If you’re keen on good quality wine and considered buying wine in an alternative way instead of a wine merchant or off licence, you might want to consider participating in a wine auction.

It can be great fun, but it’s also easy to get carried away in the heat of the moment. If you can attend the sale in person, then attending a live auction is the way to go. However, suppose you’re interested in bidding and cannot attend. In that case, you can always place a commission bid using fax or email, and this allows an employee of the auction house to bid to a certain level, fixed by yourself, on your behalf. Great wine auction houses such as Christie’sSotheby’sBonhams and J.Straker Chadwick regularly hold wine auctions.
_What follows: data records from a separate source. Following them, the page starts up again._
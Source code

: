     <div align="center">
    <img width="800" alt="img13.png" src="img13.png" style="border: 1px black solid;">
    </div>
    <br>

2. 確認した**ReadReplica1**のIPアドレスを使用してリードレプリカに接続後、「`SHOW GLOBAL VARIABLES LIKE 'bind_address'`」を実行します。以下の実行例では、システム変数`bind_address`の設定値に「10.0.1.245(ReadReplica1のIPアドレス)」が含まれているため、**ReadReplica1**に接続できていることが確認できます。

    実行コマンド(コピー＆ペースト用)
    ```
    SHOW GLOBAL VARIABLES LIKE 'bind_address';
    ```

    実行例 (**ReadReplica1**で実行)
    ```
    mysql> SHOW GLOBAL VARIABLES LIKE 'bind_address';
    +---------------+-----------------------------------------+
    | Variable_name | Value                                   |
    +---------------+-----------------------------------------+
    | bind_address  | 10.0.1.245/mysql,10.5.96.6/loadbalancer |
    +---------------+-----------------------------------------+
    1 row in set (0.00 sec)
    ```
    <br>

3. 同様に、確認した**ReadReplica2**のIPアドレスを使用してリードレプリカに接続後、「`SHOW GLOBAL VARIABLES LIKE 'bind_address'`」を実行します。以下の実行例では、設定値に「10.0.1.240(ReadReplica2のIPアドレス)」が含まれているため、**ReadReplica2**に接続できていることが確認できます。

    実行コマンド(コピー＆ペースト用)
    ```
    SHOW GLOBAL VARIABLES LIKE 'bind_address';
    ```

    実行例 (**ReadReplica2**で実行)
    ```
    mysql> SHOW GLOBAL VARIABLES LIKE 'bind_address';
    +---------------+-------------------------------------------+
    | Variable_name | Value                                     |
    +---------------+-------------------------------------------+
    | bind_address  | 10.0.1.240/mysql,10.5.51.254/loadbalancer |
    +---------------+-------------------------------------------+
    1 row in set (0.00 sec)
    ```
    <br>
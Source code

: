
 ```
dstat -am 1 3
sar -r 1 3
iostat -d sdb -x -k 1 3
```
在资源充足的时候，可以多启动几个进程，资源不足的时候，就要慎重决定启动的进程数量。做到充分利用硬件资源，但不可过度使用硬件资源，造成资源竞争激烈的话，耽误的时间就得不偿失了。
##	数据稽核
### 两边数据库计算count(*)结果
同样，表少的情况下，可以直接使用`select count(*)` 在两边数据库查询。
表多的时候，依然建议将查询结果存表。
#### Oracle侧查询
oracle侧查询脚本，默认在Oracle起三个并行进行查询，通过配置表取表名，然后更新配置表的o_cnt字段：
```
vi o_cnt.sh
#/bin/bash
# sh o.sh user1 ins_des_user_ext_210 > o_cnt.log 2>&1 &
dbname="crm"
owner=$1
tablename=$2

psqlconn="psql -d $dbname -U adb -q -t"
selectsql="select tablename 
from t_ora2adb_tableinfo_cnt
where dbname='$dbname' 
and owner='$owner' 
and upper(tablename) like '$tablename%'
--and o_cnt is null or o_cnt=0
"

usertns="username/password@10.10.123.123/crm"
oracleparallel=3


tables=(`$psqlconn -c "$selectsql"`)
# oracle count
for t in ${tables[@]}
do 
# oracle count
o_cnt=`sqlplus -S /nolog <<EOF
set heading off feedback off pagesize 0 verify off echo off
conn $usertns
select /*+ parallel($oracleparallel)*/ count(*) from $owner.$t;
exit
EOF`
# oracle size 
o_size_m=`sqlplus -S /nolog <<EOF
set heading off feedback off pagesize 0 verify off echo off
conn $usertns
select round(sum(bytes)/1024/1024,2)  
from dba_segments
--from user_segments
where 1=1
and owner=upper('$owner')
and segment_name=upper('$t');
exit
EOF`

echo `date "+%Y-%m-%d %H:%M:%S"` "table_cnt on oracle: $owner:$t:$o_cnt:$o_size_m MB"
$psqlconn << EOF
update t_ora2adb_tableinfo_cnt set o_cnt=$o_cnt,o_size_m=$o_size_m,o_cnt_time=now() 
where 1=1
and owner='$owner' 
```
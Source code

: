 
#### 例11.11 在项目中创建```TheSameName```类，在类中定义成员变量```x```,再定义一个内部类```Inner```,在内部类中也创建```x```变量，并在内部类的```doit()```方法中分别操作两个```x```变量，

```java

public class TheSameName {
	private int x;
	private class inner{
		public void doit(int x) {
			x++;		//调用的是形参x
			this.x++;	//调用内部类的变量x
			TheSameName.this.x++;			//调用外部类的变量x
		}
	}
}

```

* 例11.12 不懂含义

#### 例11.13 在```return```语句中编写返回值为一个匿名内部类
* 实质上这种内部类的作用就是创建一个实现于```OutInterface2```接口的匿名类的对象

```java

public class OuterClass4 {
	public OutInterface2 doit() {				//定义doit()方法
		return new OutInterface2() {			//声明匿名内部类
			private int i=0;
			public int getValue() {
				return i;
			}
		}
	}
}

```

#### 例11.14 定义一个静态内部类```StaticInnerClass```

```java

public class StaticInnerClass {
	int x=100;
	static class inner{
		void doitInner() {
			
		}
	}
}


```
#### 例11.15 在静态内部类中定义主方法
What to do at a Wine Auction

Do’s

  • – Arrange for a hard copy or emailed version of the wine auction catalogue prior to the sale so that you know what’s on offer and if anything suits your budget.
  • – Do some research on anything that takes your fancy to make sure it’s worthy of your interest.
  • – Do check out retail lists to make sure of the current market value (there is no point paying over the odds for something that you can buy cheaper elsewhere).
  • – The reason for attending an auction is to either bid for something that is rare and not a regularly seen item or to buy something more common but a little cheaper than you could do elsewhere. Do remember the figures you’ve researched when bidding.
  • – Do remember that most auction houses charge a small percentage of buyers’ commission or premium on top of the final winning bid.
  • – Do remember that if you successfully bid for a lot and there are similar lots to follow, you usually have the right to purchase the other lots at the same price that you’ve just acquired the first one. The auctioneer will ask you if you wish to purchase either all or some of ‘the parcel’, which you can either agree to or decline as you wish.
  • – Do fix a target amount that you’re prepared to pay in your mind.

 


What not to do at a Wine Auction

Don’ts

  • – Don’t bid for anything you can’t afford or pay for.
  • – Don’t get carried away in a bidding war if it means going over your limit set in your mind as you’ll probably find you could have bought the wine cheaper elsewhere.
  • – Don’t feel that you have to buy something (anything) just to warrant attending if you haven’t managed to get any of your targets. The targets will inevitably come round again at another time.

 

If you’re attending a wine auction for the first time, you can be overawed by it all. It’s a high pressured atmosphere and people are bidding for items and can spending a lot of money, very quickly. If you look and listen, you will learn how things develop throughout an auction, and you will see that the auctioneers are very experienced in their field; they will realise that they’ve never seen you before. They will be lenient and help you along. They are there to help, not just to take your money!